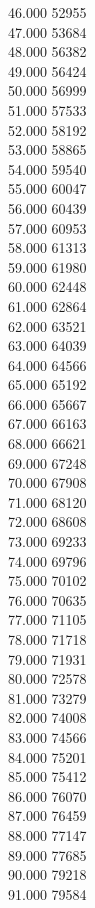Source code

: { 46.000	52955 \\
 47.000	53684 \\
 48.000	56382 \\
 49.000	56424 \\
 50.000	56999 \\
 51.000	57533 \\
 52.000	58192 \\
 53.000	58865 \\
 54.000	59540 \\
 55.000	60047 \\
 56.000	60439 \\
 57.000	60953 \\
 58.000	61313 \\
 59.000	61980 \\
 60.000	62448 \\
 61.000	62864 \\
 62.000	63521 \\
 63.000	64039 \\
 64.000	64566 \\
 65.000	65192 \\
 66.000	65667 \\
 67.000	66163 \\
 68.000	66621 \\
 69.000	67248 \\
 70.000	67908 \\
 71.000	68120 \\
 72.000	68608 \\
 73.000	69233 \\
 74.000	69796 \\
 75.000	70102 \\
 76.000	70635 \\
 77.000	71105 \\
 78.000	71718 \\
 79.000	71931 \\
 80.000	72578 \\
 81.000	73279 \\
 82.000	74008 \\
 83.000	74566 \\
 84.000	75201 \\
 85.000	75412 \\
 86.000	76070 \\
 87.000	76459 \\
 88.000	77147 \\
 89.000	77685 \\
 90.000	79218 \\
 91.000	79584 \\
}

- **PROBLEM TO WORK ON**:
A faithful copy of every record is needed here. Leave the images out of it.

- **RESULT BELOW**:
Source code

: { 46.000	52955 \\
 47.000	53684 \\
 48.000	56382 \\
 49.000	56424 \\
 50.000	56999 \\
 51.000	57533 \\
 52.000	58192 \\
 53.000	58865 \\
 54.000	59540 \\
 55.000	60047 \\
 56.000	60439 \\
 57.000	60953 \\
 58.000	61313 \\
 59.000	61980 \\
 60.000	62448 \\
 61.000	62864 \\
 62.000	63521 \\
 63.000	64039 \\
 64.000	64566 \\
 65.000	65192 \\
 66.000	65667 \\
 67.000	66163 \\
 68.000	66621 \\
 69.000	67248 \\
 70.000	67908 \\
 71.000	68120 \\
 72.000	68608 \\
 73.000	69233 \\
 74.000	69796 \\
 75.000	70102 \\
 76.000	70635 \\
 77.000	71105 \\
 78.000	71718 \\
 79.000	71931 \\
 80.000	72578 \\
 81.000	73279 \\
 82.000	74008 \\
 83.000	74566 \\
 84.000	75201 \\
 85.000	75412 \\
 86.000	76070 \\
 87.000	76459 \\
 88.000	77147 \\
 89.000	77685 \\
 90.000	79218 \\
 91.000	79584 \\
}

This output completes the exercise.